Rebecca Williamson and Elsa Koleth
The City of Fairfield, one of the municipalities that makes up the Greater Sydney metropolis, is one of Australia's most ethnically diverse, but also poorest areas. Since the 1940s, Fairfield has attracted recently-arrived immigrants, partly due to its proximity to hostels and reception centres for migrants and refugees and partly due to its relatively cheap housing. Today, various neighbourhoods of Fairfield have shops, eating places and community associations that cater for a great variety of origin groups. One of the best-known neighbourhoods is Cabramatta, famous for its Vietnamese restaurants and textile stores.
The Fairfield International Monument was commissioned by the Fairfield Multicultural Society, which was formed in 1962 to reflect the collective interests and contributions of different migrant groups in the area. The sculpture was designed by local builders, the Denysenko brothers, and completed in 1977. The sculpture consists of the letter ‘A’ at its base, representing Australia, holding aloft a ‘space ship’ representing the ‘travelling vessel of migrants’. Today this iconic monument stands along The Crescent in the Fairfield city centre, and is symbolic of Fairfield’s history as a city built on successive waves of migration.
Fairfield City is characterised by a high level of linguistic diversity. The 2011 Census revealed that 69.9 per cent of the population of Fairfield spoke a non-English language at home, whether exclusively or in addition to English. A local café caters for the diverse population, advertising that its staff speak multiple languages. In an example of the dynamic lived multiculturalism that has evolved in this area the list includes ‘Ozi’ (Australian English) as one among many ‘ethnic’ local languages.

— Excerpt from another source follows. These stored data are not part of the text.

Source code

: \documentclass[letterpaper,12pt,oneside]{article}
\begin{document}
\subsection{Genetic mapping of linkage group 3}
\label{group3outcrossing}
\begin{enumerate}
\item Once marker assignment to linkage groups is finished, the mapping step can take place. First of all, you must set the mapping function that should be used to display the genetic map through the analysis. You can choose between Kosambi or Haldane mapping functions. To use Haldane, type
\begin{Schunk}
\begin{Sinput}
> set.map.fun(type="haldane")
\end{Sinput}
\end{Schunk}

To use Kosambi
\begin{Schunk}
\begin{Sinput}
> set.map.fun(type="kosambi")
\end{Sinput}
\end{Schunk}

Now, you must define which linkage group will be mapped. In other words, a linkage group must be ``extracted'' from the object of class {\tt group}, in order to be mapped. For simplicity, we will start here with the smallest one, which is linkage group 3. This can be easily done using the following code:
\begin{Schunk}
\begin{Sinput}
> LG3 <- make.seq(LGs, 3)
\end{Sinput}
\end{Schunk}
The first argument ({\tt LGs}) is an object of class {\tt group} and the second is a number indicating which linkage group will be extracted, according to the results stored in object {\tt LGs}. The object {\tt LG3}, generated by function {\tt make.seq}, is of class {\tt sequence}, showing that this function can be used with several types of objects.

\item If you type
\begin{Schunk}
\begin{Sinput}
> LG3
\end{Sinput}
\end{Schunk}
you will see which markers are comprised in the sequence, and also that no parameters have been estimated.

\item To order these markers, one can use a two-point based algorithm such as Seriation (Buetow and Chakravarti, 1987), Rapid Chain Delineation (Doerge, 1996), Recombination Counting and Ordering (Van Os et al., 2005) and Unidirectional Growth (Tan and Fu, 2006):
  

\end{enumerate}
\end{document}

With many new migrants, including refugees settling in the Fairfield area 20% of the population in 2011 reported as not being able to speak English well or at all (as compared with 5.8% in the rest of Sydney). This sign advertising free English classes reflects the institutionalisation of a range of services provided to migrants in the area. The adjacent pharmacy sign reflects the appropriation of the ‘multicultural’ brand by local businesses in a local government area which has adopted the City motto of ‘celebrating diversity’.
The variety of signs along a street in central Fairfield highlights the range of ethnic businesses in Fairfield. Ethnic entrepreneurialism is crucial to the vitality of Fairfield city centre.

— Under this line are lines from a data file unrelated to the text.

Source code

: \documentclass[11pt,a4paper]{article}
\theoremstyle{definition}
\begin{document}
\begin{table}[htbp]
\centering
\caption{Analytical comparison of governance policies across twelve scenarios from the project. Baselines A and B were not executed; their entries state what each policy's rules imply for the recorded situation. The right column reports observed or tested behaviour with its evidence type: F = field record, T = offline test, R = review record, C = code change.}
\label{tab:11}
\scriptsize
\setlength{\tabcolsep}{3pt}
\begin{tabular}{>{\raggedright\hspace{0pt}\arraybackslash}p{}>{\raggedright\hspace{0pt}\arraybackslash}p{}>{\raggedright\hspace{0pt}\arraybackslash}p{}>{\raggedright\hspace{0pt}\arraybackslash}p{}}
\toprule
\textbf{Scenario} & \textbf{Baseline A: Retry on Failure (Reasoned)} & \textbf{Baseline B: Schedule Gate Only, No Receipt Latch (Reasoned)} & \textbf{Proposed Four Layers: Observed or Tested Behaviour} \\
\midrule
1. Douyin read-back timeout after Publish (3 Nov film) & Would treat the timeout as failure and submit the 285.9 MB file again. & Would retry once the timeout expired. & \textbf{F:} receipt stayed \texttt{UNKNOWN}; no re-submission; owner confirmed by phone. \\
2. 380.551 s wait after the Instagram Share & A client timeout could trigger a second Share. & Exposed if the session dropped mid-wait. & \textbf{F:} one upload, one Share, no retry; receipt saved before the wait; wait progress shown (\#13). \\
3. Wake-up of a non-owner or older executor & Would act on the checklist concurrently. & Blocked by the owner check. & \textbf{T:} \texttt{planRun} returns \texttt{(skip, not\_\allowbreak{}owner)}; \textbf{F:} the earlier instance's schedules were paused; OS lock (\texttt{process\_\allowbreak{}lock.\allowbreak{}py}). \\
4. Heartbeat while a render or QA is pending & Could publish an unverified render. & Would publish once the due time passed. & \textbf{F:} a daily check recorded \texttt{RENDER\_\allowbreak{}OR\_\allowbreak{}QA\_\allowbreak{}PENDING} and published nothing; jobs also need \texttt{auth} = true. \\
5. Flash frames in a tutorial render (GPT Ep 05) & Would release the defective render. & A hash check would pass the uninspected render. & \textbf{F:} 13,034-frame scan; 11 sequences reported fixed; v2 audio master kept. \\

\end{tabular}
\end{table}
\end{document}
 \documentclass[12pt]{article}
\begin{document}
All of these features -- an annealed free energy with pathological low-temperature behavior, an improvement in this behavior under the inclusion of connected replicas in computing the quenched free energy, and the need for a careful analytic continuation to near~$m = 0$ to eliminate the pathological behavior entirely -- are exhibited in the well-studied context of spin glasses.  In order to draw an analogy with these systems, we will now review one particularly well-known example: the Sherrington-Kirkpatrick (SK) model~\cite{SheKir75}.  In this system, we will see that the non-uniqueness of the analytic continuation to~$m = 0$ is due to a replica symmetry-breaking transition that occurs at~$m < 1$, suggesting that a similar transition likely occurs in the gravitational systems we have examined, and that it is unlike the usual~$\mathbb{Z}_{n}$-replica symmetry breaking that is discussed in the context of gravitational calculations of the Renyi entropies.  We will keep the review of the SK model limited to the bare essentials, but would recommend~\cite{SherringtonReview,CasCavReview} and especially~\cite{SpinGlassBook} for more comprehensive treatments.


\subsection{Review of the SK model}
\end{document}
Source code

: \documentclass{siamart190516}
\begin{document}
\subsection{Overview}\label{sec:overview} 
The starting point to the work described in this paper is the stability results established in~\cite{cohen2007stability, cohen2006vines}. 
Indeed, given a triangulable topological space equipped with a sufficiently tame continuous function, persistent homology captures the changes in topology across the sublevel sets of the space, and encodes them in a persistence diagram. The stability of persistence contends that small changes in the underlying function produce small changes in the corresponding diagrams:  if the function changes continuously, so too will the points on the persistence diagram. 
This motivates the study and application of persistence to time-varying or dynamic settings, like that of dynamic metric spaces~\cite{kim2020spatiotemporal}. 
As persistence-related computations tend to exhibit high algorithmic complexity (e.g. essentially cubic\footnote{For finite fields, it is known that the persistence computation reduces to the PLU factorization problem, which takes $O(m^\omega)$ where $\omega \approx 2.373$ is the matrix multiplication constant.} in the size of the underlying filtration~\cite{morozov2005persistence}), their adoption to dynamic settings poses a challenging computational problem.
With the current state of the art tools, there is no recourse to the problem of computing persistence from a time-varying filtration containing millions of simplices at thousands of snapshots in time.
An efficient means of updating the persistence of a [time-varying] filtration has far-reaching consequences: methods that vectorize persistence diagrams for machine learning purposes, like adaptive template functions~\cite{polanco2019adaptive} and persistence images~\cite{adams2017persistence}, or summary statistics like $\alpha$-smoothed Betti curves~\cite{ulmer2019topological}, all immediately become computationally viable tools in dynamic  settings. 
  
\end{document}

A local supermarket sign. In an area with a high unemployment rate (9.7%) relative to the rest of Sydney (5.7%), many migrants in the Fairfield area become self-employed as small business owners serving their local community.

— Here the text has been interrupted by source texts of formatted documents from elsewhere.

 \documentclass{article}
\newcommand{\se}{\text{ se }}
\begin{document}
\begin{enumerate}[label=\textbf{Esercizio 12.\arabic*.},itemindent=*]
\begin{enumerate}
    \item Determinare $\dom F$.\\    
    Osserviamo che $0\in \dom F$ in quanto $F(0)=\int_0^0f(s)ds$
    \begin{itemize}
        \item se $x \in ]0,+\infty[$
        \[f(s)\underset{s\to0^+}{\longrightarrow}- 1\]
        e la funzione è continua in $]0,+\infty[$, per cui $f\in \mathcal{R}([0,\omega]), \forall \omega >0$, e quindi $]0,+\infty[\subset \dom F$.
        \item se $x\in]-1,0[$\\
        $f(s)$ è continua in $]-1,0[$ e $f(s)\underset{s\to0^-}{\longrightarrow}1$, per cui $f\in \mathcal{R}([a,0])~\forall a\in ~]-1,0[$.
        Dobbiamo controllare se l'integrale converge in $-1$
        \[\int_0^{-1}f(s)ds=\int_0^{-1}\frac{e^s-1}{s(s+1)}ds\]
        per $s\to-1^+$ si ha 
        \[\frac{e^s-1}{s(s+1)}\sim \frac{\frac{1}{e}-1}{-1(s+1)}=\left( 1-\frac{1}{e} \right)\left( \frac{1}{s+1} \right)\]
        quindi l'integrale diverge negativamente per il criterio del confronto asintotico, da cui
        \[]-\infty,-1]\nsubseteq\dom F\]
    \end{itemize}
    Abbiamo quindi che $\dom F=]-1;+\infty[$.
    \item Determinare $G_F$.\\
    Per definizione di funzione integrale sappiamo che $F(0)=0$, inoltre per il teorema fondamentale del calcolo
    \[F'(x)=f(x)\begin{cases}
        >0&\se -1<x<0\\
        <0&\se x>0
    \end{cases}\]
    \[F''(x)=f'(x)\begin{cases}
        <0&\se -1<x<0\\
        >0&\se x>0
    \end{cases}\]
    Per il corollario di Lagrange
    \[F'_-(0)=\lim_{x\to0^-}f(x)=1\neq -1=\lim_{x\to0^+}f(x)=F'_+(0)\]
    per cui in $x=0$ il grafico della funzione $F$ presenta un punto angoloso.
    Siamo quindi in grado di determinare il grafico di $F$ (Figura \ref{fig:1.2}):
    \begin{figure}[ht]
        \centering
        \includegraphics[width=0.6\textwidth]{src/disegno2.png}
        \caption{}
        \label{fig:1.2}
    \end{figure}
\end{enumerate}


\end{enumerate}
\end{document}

Freshly baked Lebanese bread at a local bakery run by a Chaldean Assyrian family which supplies many of the local shops.
A Latin American shop with a money transfer sign. Money transfer shops are plentiful in the suburb, servicing a sizeable migrant population, many of whom regularly send remittances to family living in other countries. In many cases, remittances are crucial for the survival of family members overseas living in adverse circumstances characterised by conflict, and lack of economic development or employment opportunities.
Iraqi Chamber of Commerce sign reflects the large Iraqi community in the Fairfield area. Between 2006 and 2011 there was a significant increase in the number of residents in Fairfield City who were born in Iraq.
A poster for a Valentine’s Day event, targeting the local Middle Eastern community. Many communities advertise their cultural events in the locality and host artists from overseas. In the background is a fabric shop – one of many in Fairfield and Cabramatta, which are popular among many people of migrant background from within and outside the Fairfield area.
Assyrians are among the five main ancestry groups residing in the broader Fairfield City area, and have a notable presence in the suburb of Fairfield itself. A banner in the Fairfield city centre celebrates the Assyrian New Year and advertises the Assyrian New Year Festival. The Assyrian New Year Festival is one of many cultural festivals celebrated in the broader Fairfield local government area, reflecting the diverse cultural communities that have settled and grown in the Fairfield area. Other major festivals include the Lunar New Year Festival, and the Full Moon Festival, both held in Cabramatta.
A multi-lingual park sign in Cabramatta, advising local residents not to feed the birds. This activity was popular with some migrant residents who considered it an act of generosity. The local council deemed leaving food for birds a health hazard as it also attracted rats to the area, and children at the local school were asked to design a sign that communicated this message. The sign reflects the sizeable presence of Asian communities that have settled in Cabramatta and surrounding suburbs. At the 2011 Census Vietnamese was the main language (other than English) spoken at home by residents of the broader Fairfield area, as well as residents of Cabramatta specifically.